** ASSIGNMENT **
From the entries below, return every line that includes the word "condiciones".

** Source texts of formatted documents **
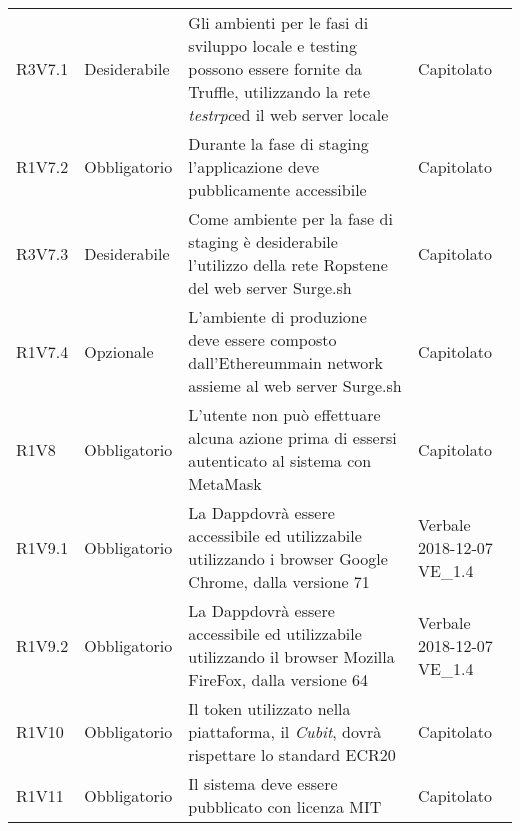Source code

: \begin{center}
\begin{longtable}{ >{\centering}p{} >{\centering}p{}
			>{\raggedright}p{} >{\centering}p{}}
		R3V7.1	&	Desiderabile	&	Gli ambienti per le fasi di sviluppo locale e testing possono essere fornite da Truffle\glo, utilizzando la rete \textit{testrpc}\glosp ed il web server locale	&	Capitolato	\tabularnewline
		R1V7.2	&	Obbligatorio	&	Durante la fase di staging l'applicazione deve pubblicamente accessibile	&	Capitolato	\tabularnewline
		R3V7.3	&	Desiderabile	&	Come ambiente per la fase di staging è desiderabile l'utilizzo della rete Ropsten\glosp e del web server Surge.sh	&	Capitolato	\tabularnewline
		R1V7.4	&	Opzionale	&	L'ambiente di produzione deve essere composto dall'Ethereum\glosp main network assieme al web server Surge.sh	&	Capitolato	\tabularnewline
		R1V8	&	Obbligatorio	&	L'utente non può effettuare alcuna azione prima di essersi autenticato al sistema con MetaMask\glo	&	Capitolato	\tabularnewline
		R1V9.1	&	Obbligatorio	&	La Dapp\glosp dovrà essere accessibile ed utilizzabile utilizzando i browser Google Chrome, dalla versione 71	&	Verbale 2018-12-07  VE\_1.4	\tabularnewline
		R1V9.2	&	Obbligatorio	&	La Dapp\glosp dovrà essere accessibile ed utilizzabile utilizzando il browser Mozilla FireFox, dalla versione 64	&	Verbale 2018-12-07 VE\_1.4	\tabularnewline
		R1V10	&	Obbligatorio	&	Il token utilizzato nella piattaforma, il \textit{Cubit}\glo, dovrà rispettare lo standard ECR20\glo	&	Capitolato	\tabularnewline
		R1V11	&	Obbligatorio	&	Il sistema deve essere pubblicato con licenza MIT	&	Capitolato	\tabularnewline
		
		
		
		
	\end{longtable}
\end{center}
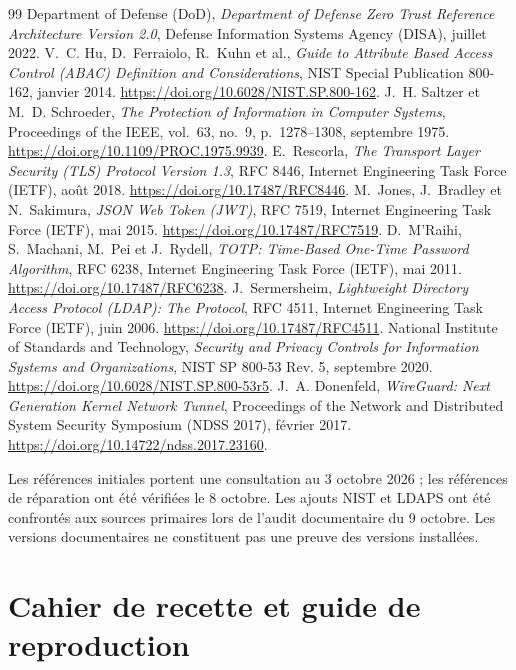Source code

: \documentclass[a4paper,12pt]{report}
\begin{document}
\begin{thebibliography}{99}
 Department of Defense (DoD), \textit{Department of Defense Zero Trust Reference Architecture Version 2.0}, Defense Information Systems Agency (DISA), juillet 2022.
 V.~C. Hu, D.~Ferraiolo, R.~Kuhn et al., \textit{Guide to Attribute Based Access Control (ABAC) Definition and Considerations}, NIST Special Publication 800-162, janvier 2014. \url{https://doi.org/10.6028/NIST.SP.800-162}.
 J.~H. Saltzer et M.~D. Schroeder, \textit{The Protection of Information in Computer Systems}, Proceedings of the IEEE, vol.~63, no.~9, p.~1278--1308, septembre 1975. \url{https://doi.org/10.1109/PROC.1975.9939}.
 E.~Rescorla, \textit{The Transport Layer Security (TLS) Protocol Version 1.3}, RFC 8446, Internet Engineering Task Force (IETF), août 2018. \url{https://doi.org/10.17487/RFC8446}.
 M.~Jones, J.~Bradley et N.~Sakimura, \textit{JSON Web Token (JWT)}, RFC 7519, Internet Engineering Task Force (IETF), mai 2015. \url{https://doi.org/10.17487/RFC7519}.
 D.~M'Raihi, S.~Machani, M.~Pei et J.~Rydell, \textit{TOTP: Time-Based One-Time Password Algorithm}, RFC 6238, Internet Engineering Task Force (IETF), mai 2011. \url{https://doi.org/10.17487/RFC6238}.
 J.~Sermersheim, \textit{Lightweight Directory Access Protocol (LDAP): The Protocol}, RFC 4511, Internet Engineering Task Force (IETF), juin 2006. \url{https://doi.org/10.17487/RFC4511}.
 National Institute of Standards and Technology, \textit{Security and Privacy Controls for Information Systems and Organizations}, NIST SP 800-53 Rev. 5, septembre 2020. \url{https://doi.org/10.6028/NIST.SP.800-53r5}.
 J.~A. Donenfeld, \textit{WireGuard: Next Generation Kernel Network Tunnel}, Proceedings of the Network and Distributed System Security Symposium (NDSS 2017), février 2017. \url{https://doi.org/10.14722/ndss.2017.23160}.
\end{thebibliography}
\noindent\small Les références initiales portent une consultation au 3 octobre 2026 ; les références de réparation ont été vérifiées le 8 octobre. Les ajouts NIST et LDAPS ont été confrontés aux sources primaires lors de l'audit documentaire du 9 octobre. Les versions documentaires ne constituent pas une preuve des versions installées.\normalsize

\appendix
\chapter{Cahier de recette et guide de reproduction}
\label{annexe:reproduction}
\end{document}
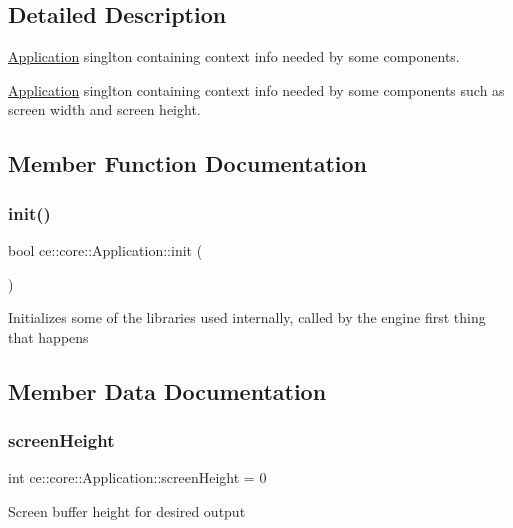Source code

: \subsection{Detailed Description}
\hyperlink{classce_1_1core_1_1_application}{Application} singlton containing context info needed by some components. 

\hyperlink{classce_1_1core_1_1_application}{Application} singlton containing context info needed by some components such as screen width and screen height. 

\subsection{Member Function Documentation}
\mbox{\label{classce_1_1core_1_1_application_ad93435a68fa6eb317d85a3465f45d0d5}} 
\subsubsection{\texorpdfstring{init()}{init()}}
{\footnotesize\ttfamily bool ce\+::core\+::\+Application\+::init (\begin{DoxyParamCaption}{ }\end{DoxyParamCaption})}

Initializes some of the libraries used internally, called by the engine first thing that happens 

\subsection{Member Data Documentation}
\mbox{\label{classce_1_1core_1_1_application_a4b3734ba6626a5a3db7b08069077ea42}} 
\subsubsection{\texorpdfstring{screen\+Height}{screenHeight}}
{\footnotesize\ttfamily int ce\+::core\+::\+Application\+::screen\+Height = 0}

Screen buffer height for desired output \mbox{\label{classce_1_1core_1_1_application_a0ba59c070c6163986b246bd4927ca1a3}} 
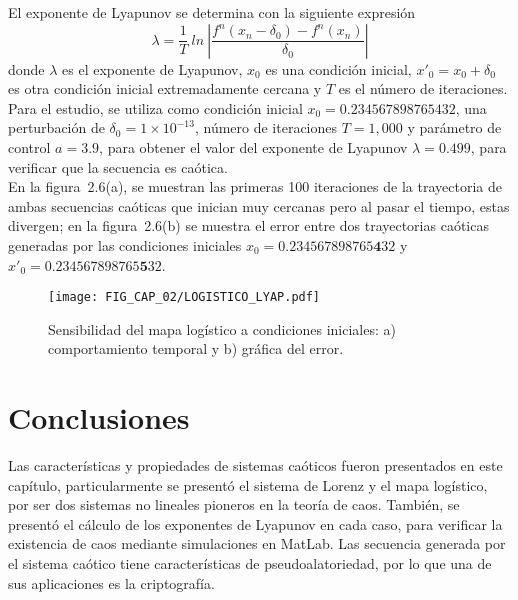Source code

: El exponente de Lyapunov se determina con la siguiente expresión 
\begin{equation}
\lambda=\dfrac{1}{T}~ln~|\dfrac{f^{n}(x_{n}-\delta_{0})-f^{n}(x_{n})}{\delta_{0}}|
\end{equation}
donde $\lambda$ es el exponente de Lyapunov, $x_{0}$ es una condición inicial, $x'_{0}=x_{0}+\delta_{0}$ es otra condición inicial extremadamente cercana y $T$ es el número de iteraciones. \\

Para el estudio, se utiliza como condición inicial $x_{0}=0.234567898765432$, una perturbación de $\delta_{0}=1 \times10^{-13}$, número de iteraciones $T=1,000$ y parámetro de control $a=3.9$, para obtener el valor del exponente de Lyapunov $\lambda=0.499$, para verificar que la secuencia es caótica. \\

En la figura~2.6(a), se muestran las primeras 100 iteraciones de la trayectoria de ambas secuencias caóticas que inician muy cercanas pero al pasar el tiempo, estas divergen; en la figura~2.6(b) se muestra el error entre dos trayectorias caóticas generadas por las condiciones iniciales $x_{0}=0.234567898765\textbf{4}32$ y $x'_{0}=0.234567898765\textbf{5}32$.

\begin{figure}[!htbp] %
	\center
	 \texttt{[image: FIG\_CAP\_02/LOGISTICO\_LYAP.pdf]} 
	\caption{Sensibilidad del mapa logístico a condiciones iniciales: a) comportamiento temporal y b) gráfica del error.}
\end{figure}

\section{Conclusiones}
Las características y propiedades de sistemas caóticos fueron presentados en este capítulo, particularmente se presentó el sistema de Lorenz y el mapa logístico, por ser dos sistemas no lineales pioneros en la teoría de caos. También, se presentó el cálculo de los exponentes de Lyapunov en cada caso, para verificar la existencia de caos mediante simulaciones en MatLab. Las secuencia generada por el sistema caótico tiene características de pseudoalatoriedad, por lo que una de sus aplicaciones es la criptografía.  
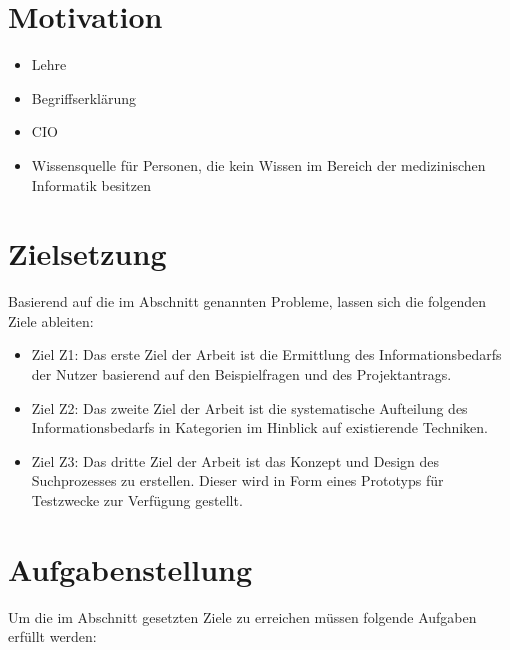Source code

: \section{Motivation}\label{sec:motivation}

\begin{itemize}
\item Lehre
\item Begriffserklärung
\item CIO
\item Wissensquelle für Personen, die kein Wissen im Bereich der medizinischen Informatik besitzen
\end{itemize}

\section{Zielsetzung}\label{sec:zielsetzung}

Basierend auf die im Abschnitt  genannten Probleme, lassen sich die folgenden Ziele ableiten:

\begin{itemize}
\item Ziel Z1: Das erste Ziel der Arbeit ist die Ermittlung des Informationsbedarfs der Nutzer basierend auf den Beispielfragen und des Projektantrags. 
\item Ziel Z2: Das zweite Ziel der Arbeit ist die systematische Aufteilung des Informationsbedarfs in Kategorien im Hinblick auf existierende Techniken.
\item Ziel Z3: Das dritte Ziel der Arbeit ist das Konzept und Design des Suchprozesses zu erstellen. Dieser wird in Form eines Prototyps für Testzwecke zur Verfügung gestellt.
\end{itemize}

\section{Aufgabenstellung}\label{sec:aufgabenstellung}

Um die im Abschnitt  gesetzten Ziele zu erreichen müssen folgende Aufgaben erfüllt werden:

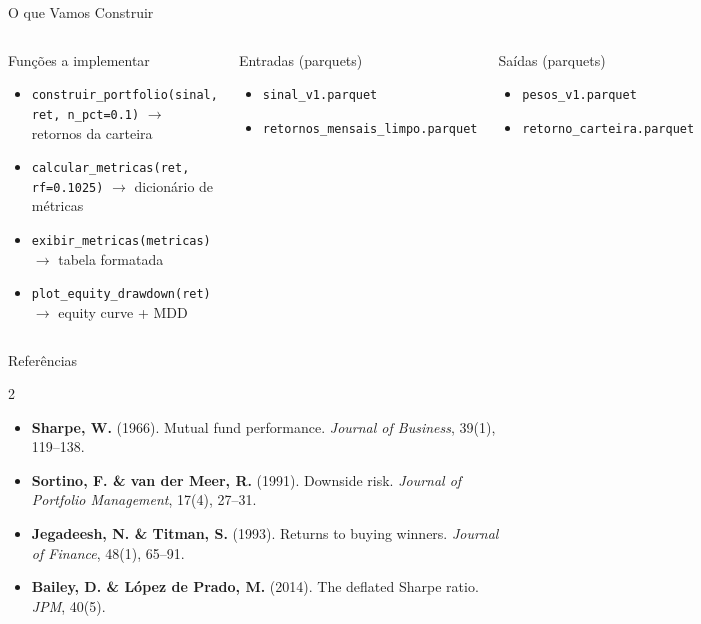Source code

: \documentclass[aspectratio=169,12pt]{beamer}
\begin{document}
\begin{frame}[fragile]{O que Vamos Construir}
\begin{columns}[T]
\begin{block}{Funções a implementar}
\begin{itemize}
  \item \texttt{construir\_portfolio(sinal, ret, n\_pct=0.1)} $\to$ retornos da carteira
  \item \texttt{calcular\_metricas(ret, rf=0.1025)} $\to$ dicionário de métricas
  \item \texttt{exibir\_metricas(metricas)} $\to$ tabela formatada
  \item \texttt{plot\_equity\_drawdown(ret)} $\to$ equity curve + MDD
\end{itemize}
\end{block}
\begin{block}{Entradas (parquets)}
\begin{itemize}
  \item \texttt{sinal\_v1.parquet}
  \item \texttt{retornos\_mensais\_limpo.parquet}
\end{itemize}
\end{block}
\vspace{.4em}
\begin{exampleblock}{Saídas (parquets)}
\begin{itemize}
  \item \texttt{pesos\_v1.parquet}
  \item \texttt{retorno\_carteira.parquet}
\end{itemize}
\end{exampleblock}
\end{columns}
\end{frame}

\begin{frame}[fragile]{Referências}
\begin{multicols}{2}
\tiny
\begin{itemize}
  \item \textbf{Sharpe, W.} (1966). Mutual fund performance. \textit{Journal of Business}, 39(1), 119--138.
  \item \textbf{Sortino, F. \& van der Meer, R.} (1991). Downside risk. \textit{Journal of Portfolio Management}, 17(4), 27--31.
  \item \textbf{Jegadeesh, N. \& Titman, S.} (1993). Returns to buying winners. \textit{Journal of Finance}, 48(1), 65--91.
  \item \textbf{Bailey, D. \& López de Prado, M.} (2014). The deflated Sharpe ratio. \textit{JPM}, 40(5).
\end{itemize}
\end{multicols}
\end{frame}
\end{document}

** REPLY **
En la figura~2.6(a), se muestran las primeras 100 iteraciones de la trayectoria de ambas secuencias caóticas que inician muy cercanas pero al pasar el tiempo, estas divergen; en la figura~2.6(b) se muestra el error entre dos trayectorias caóticas generadas por las condiciones iniciales $x_{0}=0.234567898765\textbf{4}32$ y $x'_{0}=0.234567898765\textbf{5}32$.
	\caption{Sensibilidad del mapa logístico a condiciones iniciales: a) comportamiento temporal y b) gráfica del error.}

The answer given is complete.